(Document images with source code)
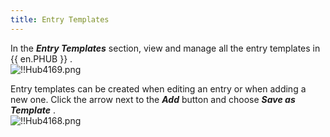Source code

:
 ```yaml
---
title: Entry Templates
---
```

In the ***Entry Templates*** section, view and manage all the entry templates in {{ en.PHUB }} .  
![!!Hub4169.png](/img/en/hub/Hub4169.png) 

Entry templates can be created when editing an entry or when adding a new one. Click the arrow next to the ***Add*** button and choose ***Save as Template*** .  
![!!Hub4168.png](/img/en/hub/Hub4168.png) 

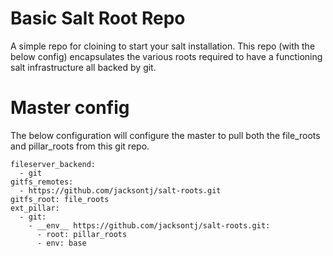 # Basic Salt Root Repo
A simple repo for cloining to start your salt installation.
This repo (with the below config) encapsulates the various roots required to
have a functioning salt infrastructure all backed by git.


# Master config
The below configuration will configure the master to pull both the file_roots and
pillar_roots from this git repo.

```
fileserver_backend:
  - git
gitfs_remotes:
  - https://github.com/jacksontj/salt-roots.git
gitfs_root: file_roots
ext_pillar:
  - git:
    - __env__ https://github.com/jacksontj/salt-roots.git:
      - root: pillar_roots
      - env: base
```
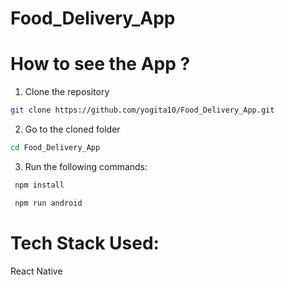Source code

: # Food_Delivery_App

# How to see the App ? 
1. Clone the repository 
```sh
git clone https://github.com/yogita10/Food_Delivery_App.git
```
2. Go to the cloned folder
```sh
cd Food_Delivery_App
```
3. Run the following commands: 
```sh
 npm install 
```
```sh
 npm run android 
```

# Tech Stack Used:
React Native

- [Instructions for the task]: All records above are to be printed exactly, minus the pictures they contain.

- [Solution to the problem]:
Source code

:
 ```yaml
---
title: Entry Templates
---
```

In the ***Entry Templates*** section, view and manage all the entry templates in {{ en.PHUB }} .  
![!!Hub4169.png](/img/en/hub/Hub4169.png) 

Entry templates can be created when editing an entry or when adding a new one. Click the arrow next to the ***Add*** button and choose ***Save as Template*** .  
![!!Hub4168.png](/img/en/hub/Hub4168.png) 

 # Basic Salt Root Repo
A simple repo for cloining to start your salt installation.
This repo (with the below config) encapsulates the various roots required to
have a functioning salt infrastructure all backed by git.


# Master config
The below configuration will configure the master to pull both the file_roots and
pillar_roots from this git repo.

```
fileserver_backend:
  - git
gitfs_remotes:
  - https://github.com/jacksontj/salt-roots.git
gitfs_root: file_roots
ext_pillar:
  - git:
    - __env__ https://github.com/jacksontj/salt-roots.git:
      - root: pillar_roots
      - env: base
```
Source code

: # Food_Delivery_App

# How to see the App ? 
1. Clone the repository 
```sh
git clone https://github.com/yogita10/Food_Delivery_App.git
```
2. Go to the cloned folder
```sh
cd Food_Delivery_App
```
3. Run the following commands: 
```sh
 npm install 
```
```sh
 npm run android 
```

# Tech Stack Used:
React Native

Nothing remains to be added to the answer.